Ao testemunharmos o ruir, ainda lento e constantemente contestado, dos muros fingidos da Casa Grande com a expansão da voz, da escrevivência, da potência, do corpo livre de mulheres dissidentes, nos certificamos que embora não haja espaço para tréguas ou romantizações, é fundamental que celebremos as conquistas, sejam elas pequenas ou grandes (re)tomadas de poder, tendo em vista que ao longo dos séculos nossa existência foi negada e mais ainda das mulheres pretas, indígenas, pobres, periféricas, campesinas. Assistir à chegada da grandiosa Margareth Menezes ao Ministério da Cultura, depois de um período longo e tortuoso de desmonte das políticas públicas, de ataques sistemáticos à Cultura e às/aos artistas e mais ainda de institucionalização da misoginia e barbárie, é ver brotar, cá dentro de nós, sementes teimosas de afeto e risos; é esperançarmos um pouco mais e, ainda assim, nos mantermos na luta por mais conquistas e participação ativa; é gritarmos com Maga a plenos pulmões:
Eu falei faraó[1]
Êee faraó
[…]
E as cabeças
Enchei-se de liberdade
O povo negro pede igualdade
Deixando de lado as separações
[…]
E assim, nesse compasso de labutas e resistências, o rodopiar do tempo vai arrastando as horas para essa passagem ritualística dos anos e, com ele, a energia para continuarmos na luta se refaz, afinal ainda há muita palavra a ser liberta dos calabouços patriarcais e muitos corpos a serem reverenciados na gira sagrada do existir. É que como a água que se desloca sempre para as profundezas, à procura dos terrenos mais baixos, seguimos fluídas para o desejo mais profundo de sermos livres, numa intensa jornada de autoconhecimento e pesquisas de mundos e perspectivas; lá entramos em comunhão com a força ancestral que nos mantém muito vivas e ainda que a queda livre esteja permeada de nãos impostos e a luta se faça cansativa, sabemos o que queremos e somos a própria força ancestral de seres-cachoeiras, perenes, que não “arrega”, segurando em raízes envenenadas para não cair, irrigando e nutrindo outras raízes para nos reerguermos em solos harmônicos.
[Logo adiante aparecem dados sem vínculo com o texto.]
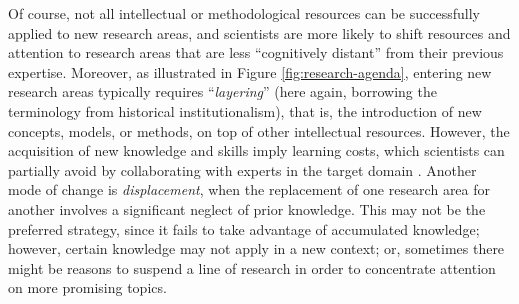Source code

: \documentclass{article}
\begin{document}
Of course, not all intellectual or methodological resources can be successfully applied to new research areas, and scientists are more likely to shift resources and attention to research areas that are less ``cognitively distant'' from their previous expertise. Moreover, as illustrated in Figure \ref{fig:research-agenda}, entering new research areas typically requires ``\textit{layering}'' (here again, borrowing the terminology from historical institutionalism), that is, the introduction of new concepts, models, or methods, on top of other intellectual resources. However, the acquisition of new knowledge and skills imply learning costs, which scientists can partially avoid by collaborating with experts in the target domain \citep{Tripodi2020}. Another mode of change is \textit{displacement}, when the replacement of one research area for another involves a significant neglect of prior knowledge. %
This may not be the preferred strategy, since it fails to take advantage of accumulated knowledge; however, certain knowledge may not apply in a new context; or, sometimes there might be reasons to suspend a line of research in order to concentrate attention on more promising topics. 
\end{document}
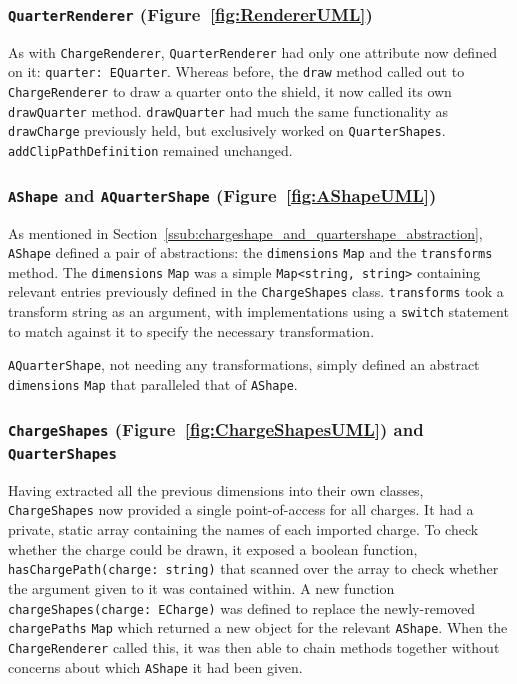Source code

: \documentclass[nobib, a4paper, twoside, justified]{tufte-book}
\makeatletter
\newcommand{\charge}{\gls{charge}\@\xspace}
\newcommand{\charges}{\glspl{charge}\@\xspace}
\makeatother
\begin{document}
\subsubsection{\texttt{QuarterRenderer} (Figure~\ref{fig:RendererUML})}%
\label{ssub:quarterrenderer}

As with \texttt{ChargeRenderer}, \texttt{QuarterRenderer} had only one attribute now defined on it:
\texttt{quarter: EQuarter}. Whereas before, the \texttt{draw} method called out to
\texttt{ChargeRenderer} to draw a quarter onto the shield, it now called its own
\texttt{drawQuarter} method. \texttt{drawQuarter} had much the same functionality as
\texttt{drawCharge} previously held, but exclusively worked on \texttt{QuarterShapes}.
\texttt{addClipPathDefinition} remained unchanged.

\subsubsection{\texttt{AShape} and \texttt{AQuarterShape} (Figure~\ref{fig:AShapeUML})}%
\label{ssub:ashape_and_aquartershape}

As mentioned in Section~\ref{ssub:chargeshape_and_quartershape_abstraction}, \texttt{AShape}
defined a pair of abstractions: the \texttt{dimensions} \texttt{Map} and the \texttt{transforms}
method. The \texttt{dimensions} \texttt{Map} was a simple \texttt{Map<string, string>} containing
relevant entries previously defined in the \texttt{ChargeShapes} class. \texttt{transforms} took a
transform string as an argument, with implementations using a \texttt{switch} statement to match
against it to specify the necessary transformation.

\texttt{AQuarterShape}, not needing any transformations, simply defined an abstract
\texttt{dimensions} \texttt{Map} that paralleled that of \texttt{AShape}.

\subsubsection{\texttt{ChargeShapes} (Figure~\ref{fig:ChargeShapesUML}) and \texttt{QuarterShapes}}%
\label{ssub:chargeshapes_and_quartershapes}

Having extracted all the previous dimensions into their own classes, \texttt{ChargeShapes} now
provided a single point-of-access for all \charges. It had a private, static array containing the
names of each imported \charge. To check whether the \charge could be drawn, it exposed a boolean
function, \texttt{hasChargePath(charge: string)} that scanned over the array to check whether the
argument given to it was contained within. A new function \texttt{chargeShapes(charge: ECharge)}
was defined to replace the newly-removed \texttt{chargePaths} \texttt{Map} which returned a new
object for the relevant \texttt{AShape}. When the \texttt{ChargeRenderer} called this, it was then able to
chain methods together without concerns about which \texttt{AShape} it had been given.
\end{document}
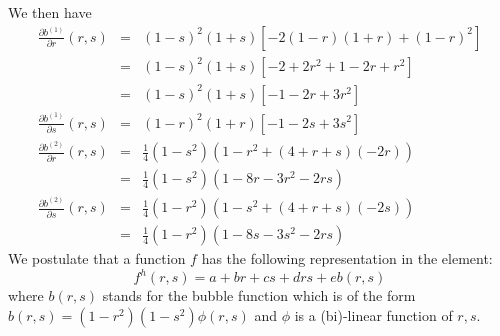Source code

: We then have
\begin{eqnarray}
\frac{\partial b^{(1)}}{\partial r}(r,s) 
&=& (1-s)^2(1+s)[-2(1-r)(1+r)+(1-r)^2]\\
&=& (1-s)^2(1+s)[-2+2r^2 + 1-2r+r^2]\\
&=& (1-s)^2(1+s)[-1-2r+3r^2]\\
\frac{\partial b^{(1)}}{\partial s}(r,s) 
&=& (1-r)^2(1+r)[-1-2s+3s^2 ] \\
\frac{\partial b^{(2)}}{\partial r}(r,s) 
&=& \frac{1}{4} (1-s^2) (1-r^2 + (4+r+s) (-2r)) \\
&=& \frac{1}{4} (1-s^2) (1-8r-3r^2 -2rs) \\
\frac{\partial b^{(2)}}{\partial s}(r,s) 
&=& \frac{1}{4} (1-r^2) (1-s^2 + (4+r+s) (-2s)) \\
&=& \frac{1}{4} (1-r^2) (1-8s-3s^2 -2rs) 
\end{eqnarray}
We postulate that a function $f$ has the following representation 
in the element:
\[
f^h(r,s)=a+br+cs+drs+e b(r,s) 
\]
where $b(r,s)$ stands for the bubble function which is of the form $b(r,s)=(1-r^2)(1-s^2)\phi(r,s)$
and $\phi$ is a (bi)-linear function of $r,s$.

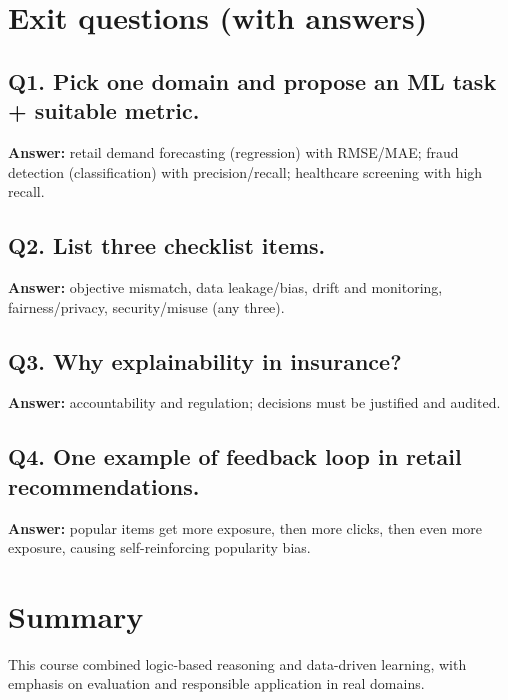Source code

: \documentclass[11pt]{article}
\begin{document}
\section{Exit questions (with answers)}

\subsection*{Q1. Pick one domain and propose an ML task + suitable metric.}
\textbf{Answer:} retail demand forecasting (regression) with RMSE/MAE; fraud detection (classification) with precision/recall; healthcare screening with high recall.

\subsection*{Q2. List three checklist items.}
\textbf{Answer:} objective mismatch, data leakage/bias, drift and monitoring, fairness/privacy, security/misuse (any three).

\subsection*{Q3. Why explainability in insurance?}
\textbf{Answer:} accountability and regulation; decisions must be justified and audited.

\subsection*{Q4. One example of feedback loop in retail recommendations.}
\textbf{Answer:} popular items get more exposure, then more clicks, then even more exposure, causing self-reinforcing popularity bias.

\section{Summary}
This course combined logic-based reasoning and data-driven learning, with emphasis on evaluation and responsible application in real domains.
\notesources{\AIMLUnitVSources}
\end{document}
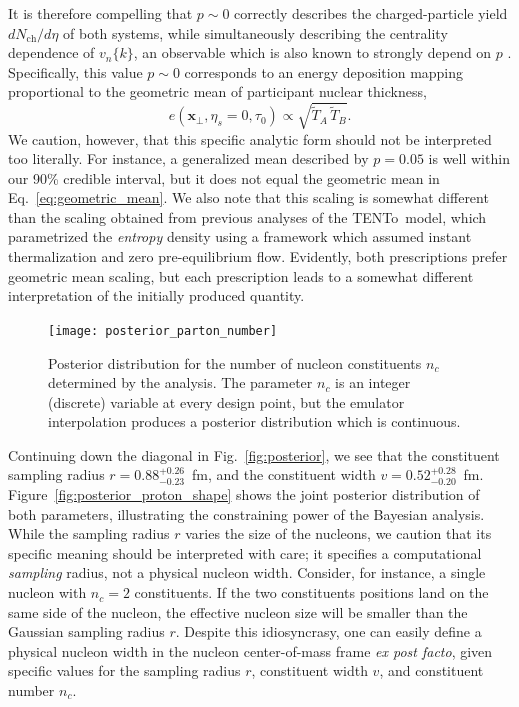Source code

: \documentclass[aps,prc,reprint,amsmath,nofootinbib]{revtex4-1}
\newcommand{\trento}{T\raisebox{-0.5ex}{R}ENTo}
\newcommand{\nch}{N_\text{ch}}
\newcommand{\vnk}[2]{v_#1\{#2\}}
\newcommand{\T}{\tilde{T}}
\newcommand{\xv}{\mathbf x}
\begin{document}
It is therefore compelling that $p \sim 0$ correctly describes the charged-particle yield $d\nch/d\eta$ of both systems, while simultaneously describing the centrality dependence of $\vnk{n}{k}$, an observable which is also known to strongly depend on $p$ \cite{Bernhard:2018hnz}.
Specifically, this value $p \sim 0$ corresponds to an energy deposition mapping proportional to the geometric mean of participant nuclear thickness,
\begin{equation}
  \label{eq:geometric_mean}
  e(\xv_\perp, \eta_s=0, \tau_0) \propto \sqrt{\T_A\, \T_B}.
\end{equation}
We caution, however, that this specific analytic form should not be interpreted too literally.
For instance, a generalized mean described by $p=0.05$ is well within our 90\% credible interval, but it does not equal the geometric mean in Eq.~\eqref{eq:geometric_mean}.
We also note that this scaling is somewhat different than the scaling obtained from previous analyses of the \trento\ model, which parametrized the \emph{entropy} density using a framework which assumed instant thermalization and zero pre-equilibrium flow.
Evidently, both prescriptions prefer geometric mean scaling, but each prescription leads to a somewhat different interpretation of the initially produced quantity.

\begin{figure}
  \texttt{[image: posterior\_parton\_number]}
  \caption{
    \label{fig:posterior_parton_number}
    Posterior distribution for the number of nucleon constituents $n_c$ determined by the analysis.
    The parameter $n_c$ is an integer (discrete) variable at every design point, but the emulator interpolation produces a posterior distribution which is continuous.
  }
\end{figure}

Continuing down the diagonal in Fig.~\ref{fig:posterior}, we see that the constituent sampling radius $r=0.88_{-0.23}^{+0.26}$~fm, and the constituent width $v=0.52_{-0.20}^{+0.28}$~fm.
Figure~\ref{fig:posterior_proton_shape} shows the joint posterior distribution of both parameters, illustrating the constraining power of the Bayesian analysis.
While the sampling radius $r$ varies the size of the nucleons, we caution that its specific meaning should be interpreted with care; it specifies a computational \emph{sampling} radius, not a physical nucleon width.
Consider, for instance, a single nucleon with $n_c = 2$ constituents.
If the two constituents positions land on the same side of the nucleon, the effective nucleon size will be smaller than the Gaussian sampling radius $r$.
Despite this idiosyncrasy, one can easily define a physical nucleon width in the nucleon center-of-mass frame \emph{ex post facto}, given specific values for the sampling radius $r$, constituent width $v$, and constituent number $n_c$.
\end{document}
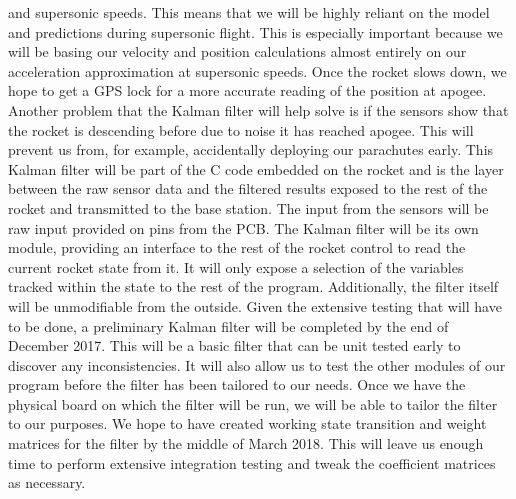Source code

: \documentclass[onecolumn, draftclsnofoot,10pt, compsoc]{IEEEtran}
\begin{document}
and supersonic speeds.
This means that we will be highly reliant on the model and predictions
during supersonic flight.
This is especially important because we will be basing our velocity
and position calculations almost entirely on our acceleration
approximation at supersonic speeds.
Once the rocket slows down, we hope to get a GPS lock for a more
accurate reading of the position at apogee.
Another problem that the Kalman filter will help solve is if the
sensors show that the rocket is descending before due to noise it has
reached apogee.
This will prevent us from, for example, accidentally deploying our
parachutes early.
This Kalman filter will be part of the C code embedded on the rocket
and is the layer between the raw sensor data and the filtered results
exposed to the rest of the rocket and transmitted to the base station.
The input from the sensors will be raw input provided on pins from the PCB.
The Kalman filter will be its own module, providing an interface to
the rest of the rocket control to read the current rocket state from
it.
It will only expose a selection of the variables tracked within the
state to the rest of the program.
Additionally, the filter itself will be unmodifiable from the outside.
Given the extensive testing that will have to be done, a preliminary
Kalman filter will be completed by the end of December 2017.
This will be a basic filter that can be unit tested early to discover
any inconsistencies.
It will also allow us to test the other modules of our program before
the filter has been tailored to our needs.
Once we have the physical board on which the filter will be run, we
will be able to tailor the filter to our purposes.
We hope to have created working state transition and weight matrices
for the filter by the middle of March 2018.
This will leave us enough time to perform extensive integration
testing and tweak the coefficient matrices as necessary.
\end{document}
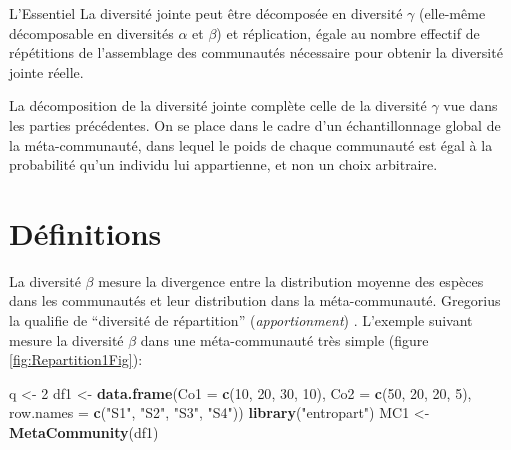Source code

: \documentclass[
  11pt,
  french,
  a4paper,
  extrafontsizes,onecolumn,openright
  ]{memoir}
\newenvironment{Shaded}{\begin{snugshade}}{\end{snugshade}}
\newcommand{\DataTypeTok}[1]{\textcolor[rgb]{0.13,0.29,0.53}{#1}}
\newcommand{\DecValTok}[1]{\textcolor[rgb]{0.00,0.00,0.81}{#1}}
\newcommand{\KeywordTok}[1]{\textcolor[rgb]{0.13,0.29,0.53}{\textbf{#1}}}
\newcommand{\NormalTok}[1]{#1}
\newcommand{\StringTok}[1]{\textcolor[rgb]{0.31,0.60,0.02}{#1}}
\newenvironment{Summary}
  {\begin{bclogo}[logo=\bctrombone, noborder=true, couleur=lightgray!50]{L'Essentiel}\parindent0pt}
  {\end{bclogo}}
\begin{document}
\begin{Summary}
La diversité jointe peut être décomposée en diversité \(\gamma\)
(elle-même décomposable en diversités \(\alpha\) et \(\beta\)) et
réplication, égale au nombre effectif de répétitions de l'assemblage des
communautés nécessaire pour obtenir la diversité jointe réelle.
\end{Summary}

\normalsize

La décomposition de la diversité jointe \autocite{Gregorius2009a,Gregorius2010} complète celle de la diversité \(\gamma\) vue dans les parties précédentes.
On se place dans le cadre d'un échantillonnage global de la méta-communauté, dans lequel le poids de chaque communauté est égal à la probabilité qu'un individu lui appartienne, et non un choix arbitraire.

\hypertarget{sec:Definitions}{%
\section{Définitions}\label{sec:Definitions}}

La diversité \(\beta\) mesure la divergence entre la distribution moyenne des espèces dans les communautés et leur distribution dans la méta-communauté.
Gregorius la qualifie de \enquote{diversité de répartition} (\emph{apportionment}) \autocite{Gregorius2014}.
L'exemple suivant mesure la diversité \(\beta\) dans une méta-communauté très simple (figure \ref{fig:Repartition1Fig}):

\scriptsize

\begin{Shaded}
\begin{Highlighting}[]
\NormalTok{q <-}\StringTok{ }\DecValTok{2}
\NormalTok{df1 <-}\StringTok{ }\KeywordTok{data.frame}\NormalTok{(}\DataTypeTok{Co1 =} \KeywordTok{c}\NormalTok{(}\DecValTok{10}\NormalTok{, }\DecValTok{20}\NormalTok{, }\DecValTok{30}\NormalTok{, }\DecValTok{10}\NormalTok{), }\DataTypeTok{Co2 =} \KeywordTok{c}\NormalTok{(}\DecValTok{50}\NormalTok{, }\DecValTok{20}\NormalTok{, }\DecValTok{20}\NormalTok{, }
    \DecValTok{5}\NormalTok{), }\DataTypeTok{row.names =} \KeywordTok{c}\NormalTok{(}\StringTok{"S1"}\NormalTok{, }\StringTok{"S2"}\NormalTok{, }\StringTok{"S3"}\NormalTok{, }\StringTok{"S4"}\NormalTok{))}
\KeywordTok{library}\NormalTok{(}\StringTok{"entropart"}\NormalTok{)}
\NormalTok{MC1 <-}\StringTok{ }\KeywordTok{MetaCommunity}\NormalTok{(df1)}
\end{Highlighting}
\end{Shaded}
\end{document}
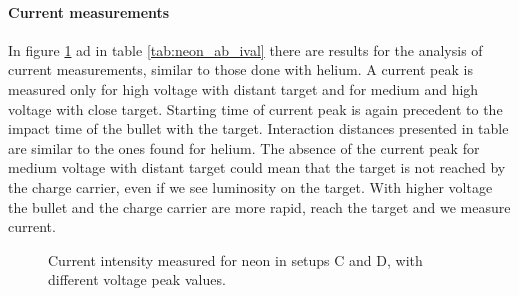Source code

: \paragraph{Current measurements}
In figure \ref{fig:neon_ab_icurr} ad in table \ref{tab:neon_ab_ival} there are results for the analysis of current measurements, similar to those done with helium. A current peak is measured only for high voltage with distant target and for medium and high voltage with close target. Starting time of current peak is again precedent to the impact time of the bullet with the target. Interaction distances presented in table are similar to the ones found for helium.
The absence of the current peak for medium voltage with distant target could mean that the target is not reached by the charge carrier, even if we see luminosity on the target. With higher voltage the bullet and the charge carrier are more rapid, reach the target and we measure current.
\begin{figure}[h]
 \centering
 \hfill
 \caption{Current intensity measured for neon in setups C and D, with different voltage peak values.}
 \label{fig:neon_ab_icurr}
\end{figure}
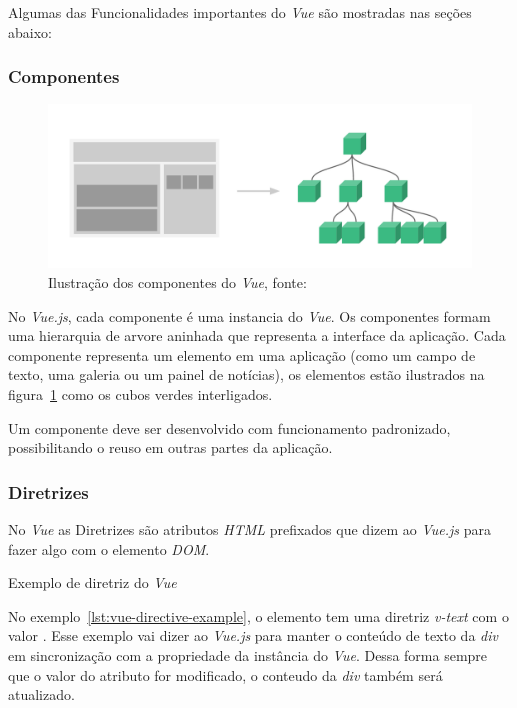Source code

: Algumas das Funcionalidades importantes do \textit{Vue} são mostradas nas seções abaixo:

\subsubsection{Componentes}
\begin{figure}[h]
    \centering
    \includegraphics[keepaspectratio=true,scale=0.25]{figuras/vue-components.png}
    \caption{Ilustração dos componentes do \textit{Vue}, fonte: \cite{vuejs}}
    \label{fig:vue-components}
\end{figure}

No \textit{Vue.js}, cada componente é uma instancia do \textit{Vue}. Os componentes formam uma hierarquia de arvore aninhada que representa a interface da aplicação. Cada componente representa um elemento em uma aplicação (como um campo de texto, uma galeria ou um painel de notícias), os elementos estão ilustrados na figura~\ref{fig:vue-components} como os cubos verdes interligados.

Um componente deve ser desenvolvido com funcionamento padronizado, possibilitando o reuso em outras partes da aplicação.

\subsubsection{Diretrizes}
No \textit{Vue} as Diretrizes são atributos \textit{HTML} prefixados que dizem ao \textit{Vue.js} para fazer algo com o elemento \textit{DOM}.

\begin{listing}[H]
    \caption{Exemplo de diretriz do \textit{Vue}}
    \label{lst:vue-directive-example}
\end{listing}

No exemplo~\ref{lst:vue-directive-example}, o elemento tem uma diretriz \textit{v-text} com o valor . Esse exemplo vai dizer ao \textit{Vue.js} para manter o conteúdo de texto da \textit{div} em sincronização com a propriedade  da instância do \textit{Vue}. Dessa forma sempre que o valor do atributo for modificado, o conteudo da \textit{div} também será atualizado.

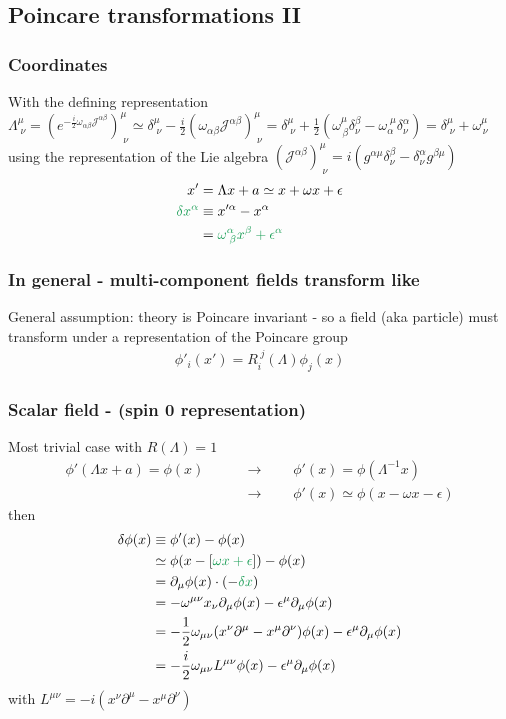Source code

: \documentclass[10pt,a4paper]{report}
\theoremstyle{definition}
\begin{document}
\subsection{Poincare transformations II}
\subsubsection{Coordinates}
With the defining representation $\Lambda^\mu_{\;\nu}=\left(e^{-\frac{i}{2}\omega_{\alpha\beta}\mathcal{J}^{\alpha\beta}}\right)^\mu_{\;\nu}\simeq\delta^\mu_{\;\nu}-\frac{i}{2}(\omega_{\alpha\beta}\mathcal{J}^{\alpha\beta})^\mu_{\;\nu}=\delta^\mu_{\;\nu}+\frac{1}{2}(\omega^\mu_{\,\beta}\delta^\beta_\nu-\omega_\alpha^{\;\mu}\delta^\alpha_\nu)=\delta^\mu_{\;\nu}+\omega^\mu_{\,\nu}$ using the representation of the Lie algebra $(\mathcal{J}^{\alpha\beta})^\mu_{\;\nu}=i(g^{\alpha\mu}\delta^\beta_\nu-\delta^\alpha_\nu g^{\beta\mu})$
\begin{align}
x'&=\Lambda x+a\simeq x+\omega x+\epsilon\\
\textcolor{ForestGreen}{\delta x^\alpha}&\equiv x'^\alpha-x^\alpha\\
&=\textcolor{ForestGreen}{\omega^\alpha_{\;\beta}x^\beta+\epsilon^\alpha}
\end{align}

\subsubsection{In general - multi-component fields transform like}
General assumption: theory is Poincare invariant - so a field (aka particle) must transform under a representation of the Poincare group
\begin{align}
\phi'_i(x')=R_i^{\;j}(\Lambda)\phi_j(x)
\end{align}


\subsubsection{Scalar field - (spin 0 representation)}
Most trivial case with $R(\Lambda)=1$
\begin{align}
\phi'(\Lambda x+a)=\phi(x)\qquad&\rightarrow\qquad \phi'(x)=\phi(\Lambda^{-1}x)\\
\qquad&\rightarrow\qquad \phi'(x)\simeq\phi(x-\omega x-\epsilon)
\end{align}
then
\begin{align}
\delta\phi(x)
&\equiv\phi'(x)-\phi(x)\\
&\simeq\phi(x-[\textcolor{ForestGreen}{\omega x+\epsilon}])-\phi(x)\\
&=\partial_\mu\phi(x)\cdot(-\textcolor{ForestGreen}{\delta x})\\
&=-\omega^{\mu\nu}x_\nu\partial_\mu\phi(x)-\epsilon^\mu\partial_\mu\phi(x)\\
&=-\frac{1}{2}\omega_{\mu\nu}(x^\nu\partial^\mu-x^\mu\partial^\nu)\phi(x)-\epsilon^\mu\partial_\mu\phi(x)\\
&=-\frac{i}{2}\omega_{\mu\nu}L^{\mu\nu}\phi(x)-\epsilon^\mu\partial_\mu\phi(x)
\end{align}
with $L^{\mu\nu}=-i(x^\nu\partial^\mu-x^\mu\partial^\nu)$
\end{document}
E nós aqui, manifestadamente ruidosas, aprendendo a criar textos coletivamente, a pesquisar coletivamente, a escutar e a falar, aprendendo a sermos nós e elas, sem anular a singularidade dos nossos “eus”. Filhas da Terra paridamente Poéticas-Políticas-Proféticas pra, com nossas existências, confrontar a usurpação, o estupro, a alienação de si. Corpas fêmeas, Suçuaranas, bélicas, silenciosas, festivas, emotivas, semiáridas, úmidas, irônicas, pacíficas, criadeiras artísticas.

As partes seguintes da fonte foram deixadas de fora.